Task instructions:
Here the job is to copy the data exactly and to exclude every image from it.

(Entries taken from a collection)

+===+

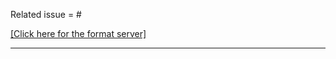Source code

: Related issue = #

<!--
Thanks for your PR!
If it's your first time contributing to Taichi, please make sure you have read our Contributor Guideline:
  https://taichi.readthedocs.io/en/latest/contributor_guide.html

- Please always prepend your PR title with tags such as [CUDA], [Lang], [Doc], [Example], e.g.:
    [Lang] Add ti.Complex as Taichi class
- Use a lowercased tag for PRs that are invisible to end-users, i.e., won't be highlighted in changelog:
    [cuda] [test] Fix out-of-memory error while running test
- More details: http://taichi.readthedocs.io/en/latest/contributor_guide.html#prtags

- Please fill the following blank with the issue number this PR related to (if any):
    Related issue = #2345
- If your PR will fix the issue **completely**, use the `close` or `fixes` keyword:
    Related issue = close #2345
- So that when the PR gets merged, GitHub will **automatically** close the issue #2345 for you.
- If the PR doesn't belong to any existing issue, and it's a trivial change, feel free to leave it blank :)
  -->

[[Click here for the format server]](http://kun.csail.mit.edu:31415/)

----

+===+

Answer:
Source code

: Related issue = #

<!--
Thanks for your PR!
If it's your first time contributing to Taichi, please make sure you have read our Contributor Guideline:
  https://taichi.readthedocs.io/en/latest/contributor_guide.html

- Please always prepend your PR title with tags such as [CUDA], [Lang], [Doc], [Example], e.g.:
    [Lang] Add ti.Complex as Taichi class
- Use a lowercased tag for PRs that are invisible to end-users, i.e., won't be highlighted in changelog:
    [cuda] [test] Fix out-of-memory error while running test
- More details: http://taichi.readthedocs.io/en/latest/contributor_guide.html#prtags

- Please fill the following blank with the issue number this PR related to (if any):
    Related issue = #2345
- If your PR will fix the issue **completely**, use the `close` or `fixes` keyword:
    Related issue = close #2345
- So that when the PR gets merged, GitHub will **automatically** close the issue #2345 for you.
- If the PR doesn't belong to any existing issue, and it's a trivial change, feel free to leave it blank :)
  -->

[[Click here for the format server]](http://kun.csail.mit.edu:31415/)

----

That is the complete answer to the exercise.